They wouldn’t dream of flushing the cat down the toilet or chasing the neighbour’s dog around the backyard with a chainsaw. They’d get straight A’s at school, and handle their screaming hormones without a hitch. They’d volunteer to mow the lawns, polish the family car, and get up early each Saturday to cook their parents breakfast.
YEAH, SURE …
Meanwhile, back in the real world, one message all parents need to hear is this: Nobody is an expert on your child, except YOU! For all of the well-meaning friends, authors, counsellors, and relatives who tell you how to be a perfect mum or dad, not one of them knows your child as well as you do. Like fingerprints, no two kids are the same – and neither are any two parents.

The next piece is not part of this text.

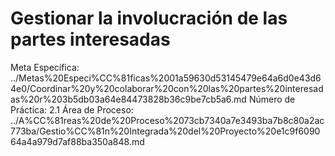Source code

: # Gestionar la involucración de las partes interesadas

Meta Específica: ../Metas%20Especi%CC%81ficas%2001a59630d53145479e64a6d0e43d64e0/Coordinar%20y%20colaborar%20con%20las%20partes%20interesadas%20r%203b5db03a64e84473828b36c9be7cb5a6.md
Número de Práctica: 2.1
Área de Proceso: ../A%CC%81reas%20de%20Proceso%2073cb7340a7e3493ba7b8c80a2ac773ba/Gestio%CC%81n%20Integrada%20del%20Proyecto%20e1c9f609064a4a979d7af88ba350a848.md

What’s more, we each have our own parenting style, our own unique way of doing things. And it’s worth asking – “What’s YOURS?”
If you can identify your style – and it’s strengths and not-so-strengths – you might end up doing a better job.
You won’t like everything you see – nobody does. But if you can just work out what makes you tick as a parent, you can then start developing your strengths and ditching your weaknesses.
So let’s do it. Let’s check out a couple of DISASTROUS parenting styles – and visit a third that’s well worth going for …

Style #1: THE PLATOON-PARENT
The single most effective way to drive your kids away is to develop a rigid and controlling parenting style. Trust us, it works every time!
Platoon-Parents are always on a mission, patrolling the house in camouflage, with a bottle of disinfectant at the ready! They check with a torch for dilated pupils, wish they could hook their kids up to lie-detectors, and want to put a barbed wire fence around the house to keep THEIR kids in and ENEMY kids out.
Platoon-Parents are the commandants of their own prisoner-of-war camps, with more rules and regulations than any kid could possibly obey.
So what turns seemingly normal people into rigid, controlling Platoon-Parents?
Well, perhaps THEY grew up in a home ruled with an ‘iron fist’. For example, do any of these Platoon-Parent statements sound familiar?
- “As long as you live under my roof, you’ll do what I say!”
- “You’re just a kid. Don’t tell me how to run this house!”
- “Grow-up!”
- “When you’re 18, you can please yourself. Until then …”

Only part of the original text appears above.